Un tissu squelettique longtemps négligé trouvé dans le nez et les oreilles s’avère ressembler à du papier bulle – et son exploitation pourrait faciliter la chirurgie du visage, comme le remodelage du nez.
Maksim Plikus à l’Université de Californie à Irvine, et ses collègues ont repéré pour la première fois ce tissu inhabituel il y a quelques années alors qu’ils étudiaient les cellules adipeuses collectées dans les oreilles de souris. « C’était juste un accident scientifique », dit-il.
Le nez et les oreilles des souris et des humains contiennent un tissu ferme mais flexible appelé cartilage, que l’on retrouve également dans nos articulations. La sagesse conventionnelle dit que le cartilage est structuré de la même manière, peu importe où il se trouve dans le corps. Les cellules qu’il contient ne contiennent pas beaucoup de graisse et sont entourées d’une matrice épaisse et riche en protéines qui leur confère de la force.
Mais lorsque les chercheurs ont examiné des échantillons de nez et d’oreilles de souris au microscope, ils ont découvert une structure constituée de cellules remplies de graisses, également appelées lipides, reliées uniquement par un mince maillage de protéines, ce qui a incité l’équipe à l’appeler lipocartilage. « Cela ressemble à du papier bulle », explique Plikus.
Ce cartilage inhabituel avait déjà été remarqué, a découvert l’équipe, mais seulement dans un bref compte rendu de sa découverte dans les années 1850 et dans quelques brefs rapports depuis lors. Pour approfondir leurs recherches, les chercheurs ont étiré et pressé des échantillons de lipocartilage provenant des oreilles de souris, et ont fait de même pour le cartilage standard des genoux et des côtes de souris.
Ils ont découvert que le lipocartilage est plus doux et plus extensible, probablement en raison de sa teneur élevée en graisses, explique Plikus. Cela suggère que le lipocartilage joue des rôles uniques dans le corps par rapport au cartilage standard, bien que leur identification nécessite une étude plus approfondie, dit-il.
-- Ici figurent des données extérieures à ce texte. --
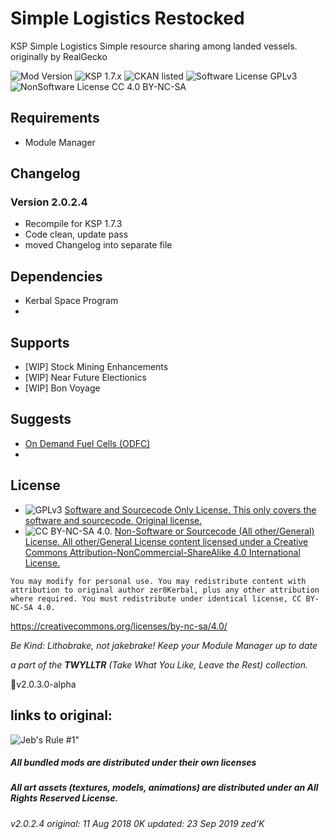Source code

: <!-- Readme.md v1.1.1.0
Simple Logistics (SL)
created: 11 Aug 18
updated: 08 Oct 19 -->

<!-- Download on SpaceDock or Github or Curseforge. Also available on CKAN. -->

# Simple Logistics Restocked
KSP Simple Logistics
Simple resource sharing among landed vessels.
originally by RealGecko

![Mod Version](https://img.shields.io/github/v/release/zer0Kerbal/SimpleLogistics?include_prereleases) 
![KSP 1.7.x](https://img.shields.io/badge/KSP%20version-1.7.x-66ccff.svg?style=flat-square) 
![CKAN listed](https://img.shields.io/badge/CKAN-Indexed-brightgreen.svg) 
![Software License GPLv3](https://img.shields.io/badge/SoftwareLicense-GPLv3-red) 
![NonSoftware License CC 4.0 BY-NC-SA](https://img.shields.io/badge/NonSoftwareLicense-CC--4.0--BY--SA-lightgrey)

## Requirements
- Module Manager

## Changelog
### Version 2.0.2.4
- Recompile for KSP 1.7.3
- Code clean, update pass
- moved Changelog into separate file

## Dependencies 
 * Kerbal Space Program
 * 
 
## Supports 
 * [WIP] Stock Mining Enhancements
 * [WIP] Near Future Electionics
 * [WIP] Bon Voyage
 
## Suggests 
 * [On Demand Fuel Cells (ODFC)](https://forum.kerbalspaceprogram.com/index.php?/topic/187625-*)
 * 
 
## License 
- ![GPLv3](https://www.gnu.org/graphics/gplv3-or-later-sm.png) [Software and Sourcecode Only License. This only covers the software and sourcecode. Original license.](https://www.gnu.org/licenses/gpl-3.0.html)
- ![CC BY-NC-SA 4.0.](https://i.creativecommons.org/l/by-nc-sa/4.0/88x31.png) [Non-Software or Sourcecode (All other/General) License. All other/General License content licensed under a Creative Commons Attribution-NonCommercial-ShareAlike 4.0 International License.](https://creativecommons.org/licenses/by-nc-sa/4.0)

`You may modify for personal use. You may redistribute content with attribution to original author zer0Kerbal, plus any other attribution where required. You must redistribute under identical license, CC BY-NC-SA 4.0.`

https://creativecommons.org/licenses/by-nc-sa/4.0/

 *Be Kind: Lithobrake, not jakebrake! Keep your Module Manager up to date*

*a part of the **TWYLLTR** (Take What You Like, Leave the Rest) collection.*  
 
📌v2.0.3.0-alpha  
 
## links to original:  


![Jeb's Rule #1"](https://ic.pics.livejournal.com/asaratov/25113347/1448500/1448500_original.jpg   "Jeb's Rule #1") 
 
 
 
##### All bundled mods are distributed under their own licenses
##### All art assets (textures, models, animations) are distributed under an All Rights Reserved License.

###### v2.0.2.4 original: 11 Aug 2018 0K updated: 23 Sep 2019 zed'K
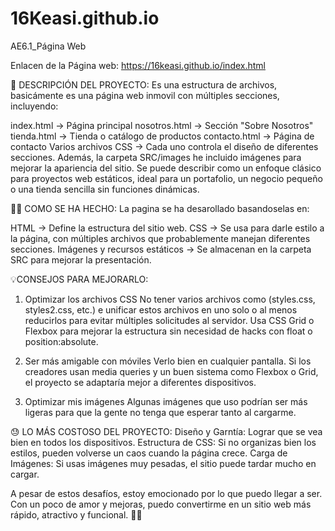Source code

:# 16Keasi.github.io
AE6.1_Página Web

Enlacen de la Página web: https://16keasi.github.io/index.html

📌 DESCRIPCIÓN DEL PROYECTO:
Es una estructura de archivos, basicámente es una página web inmovil con múltiples secciones, incluyendo:

index.html → Página principal
nosotros.html → Sección "Sobre Nosotros"
tienda.html → Tienda o catálogo de productos
contacto.html → Página de contacto
Varios archivos CSS → Cada uno controla el diseño de diferentes secciones.
Además, la carpeta SRC/images he incluido imágenes para mejorar la apariencia del sitio. Se puede describir como un enfoque clásico para proyectos web estáticos, ideal para un portafolio, un negocio pequeño o una tienda sencilla sin funciones dinámicas.

👩‍💻 COMO SE HA HECHO:
La pagina se ha desarollado basandoselas en:

HTML → Define la estructura del sitio web.
 CSS → Se usa para darle estilo a la página, con múltiples archivos que probablemente manejan diferentes secciones.
 Imágenes y recursos estáticos → Se almacenan en la carpeta SRC para mejorar la presentación.
 
💡CONSEJOS PARA MEJORARLO: 
1) Optimizar los archivos CSS
No tener varios archivos como (styles.css, styles2.css, etc.) e unificar estos archivos en uno solo o al menos reducirlos para evitar múltiples solicitudes al servidor.
Usa CSS Grid o Flexbox para mejorar la estructura sin necesidad de hacks con float o position:absolute.

2) Ser más amigable con móviles 
Verlo bien en cualquier pantalla. Si los creadores usan media queries y un buen sistema como Flexbox o Grid, el proyecto se adaptaría mejor a diferentes dispositivos.

3) Optimizar mis imágenes
Algunas imágenes que uso podrían ser más ligeras para que la gente no tenga que esperar tanto al cargarme.

😓 LO MÁS COSTOSO DEL PROYECTO:
Diseño y Garntía: Lograr que se vea bien en todos los dispositivos.
Estructura de CSS: Si no organizas bien los estilos, pueden volverse un caos cuando la página crece.
Carga de Imágenes: Si usas imágenes muy pesadas, el sitio puede tardar mucho en cargar.

A pesar de estos desafíos, estoy emocionado por lo que puedo llegar a ser. Con un poco de amor y mejoras, puedo convertirme en un sitio web más rápido, atractivo y funcional. 🚀🤍

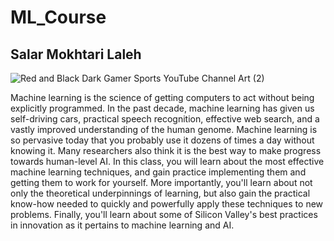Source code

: # ML_Course

## Salar Mokhtari Laleh 

![Red and Black Dark Gamer Sports YouTube Channel Art (2)](https://user-images.githubusercontent.com/75142232/156604678-3a613fed-28ed-4d11-93a4-2f732627d00f.png)



Machine learning is the science of getting computers to act without being explicitly programmed. In the past decade, machine learning has given us self-driving cars, practical speech recognition, effective web search, and a vastly improved understanding of the human genome. Machine learning is so pervasive today that you probably use it dozens of times a day without knowing it. Many researchers also think it is the best way to make progress towards human-level AI. In this class, you will learn about the most effective machine learning techniques, and gain practice implementing them and getting them to work for yourself. More importantly, you'll learn about not only the theoretical underpinnings of learning, but also gain the practical know-how needed to quickly and powerfully apply these techniques to new problems. Finally, you'll learn about some of Silicon Valley's best practices in innovation as it pertains to machine learning and AI.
L’équipe a également trouvé du lipocartilage dans des échantillons d’oreilles et de nez humains prélevés sur des fœtus médicalement avortés, ce qui les a amenés à se demander si le tissu pourrait être cultivé en laboratoire pour être utilisé en chirurgie reconstructive ou esthétique. Les altérations du nez, par exemple, impliquent parfois le prélèvement d’un morceau de cartilage sur la côte d’une personne.
Le cultiver à partir de cellules souches pourrait éviter cela, mais les tentatives en ce sens pour le cartilage standard ont été entravées par la difficulté de filtrer les cellules souches restantes, explique Plikus, qui, si elles étaient implantées, pourraient se développer en tumeurs. Les chercheurs ont découvert qu’ils pouvaient réussir à cultiver du lipocartilage à partir de cellules souches humaines dérivées d’embryons et qu’il était beaucoup plus facile de repérer les cellules souches restantes à l’aide d’un colorant qui se fixe à la graisse du tissu.
Il est trop tôt pour dire dans quelle mesure cela fonctionnera dans la pratique jusqu’à ce que les résultats soient reproduits et que l’approche soit testée sur des animaux et des humains, déclare Marc Grimes à l’Université du Montana, qui n’a pas participé à l’étude.
L’équipe de Plikus effectue déjà des tests d’implantation faciale avec du lipocartilage dérivé de cellules souches chez la souris et espère le tester prochainement chez l’homme. « Si nous sommes optimistes, d’ici cinq ans », dit-il.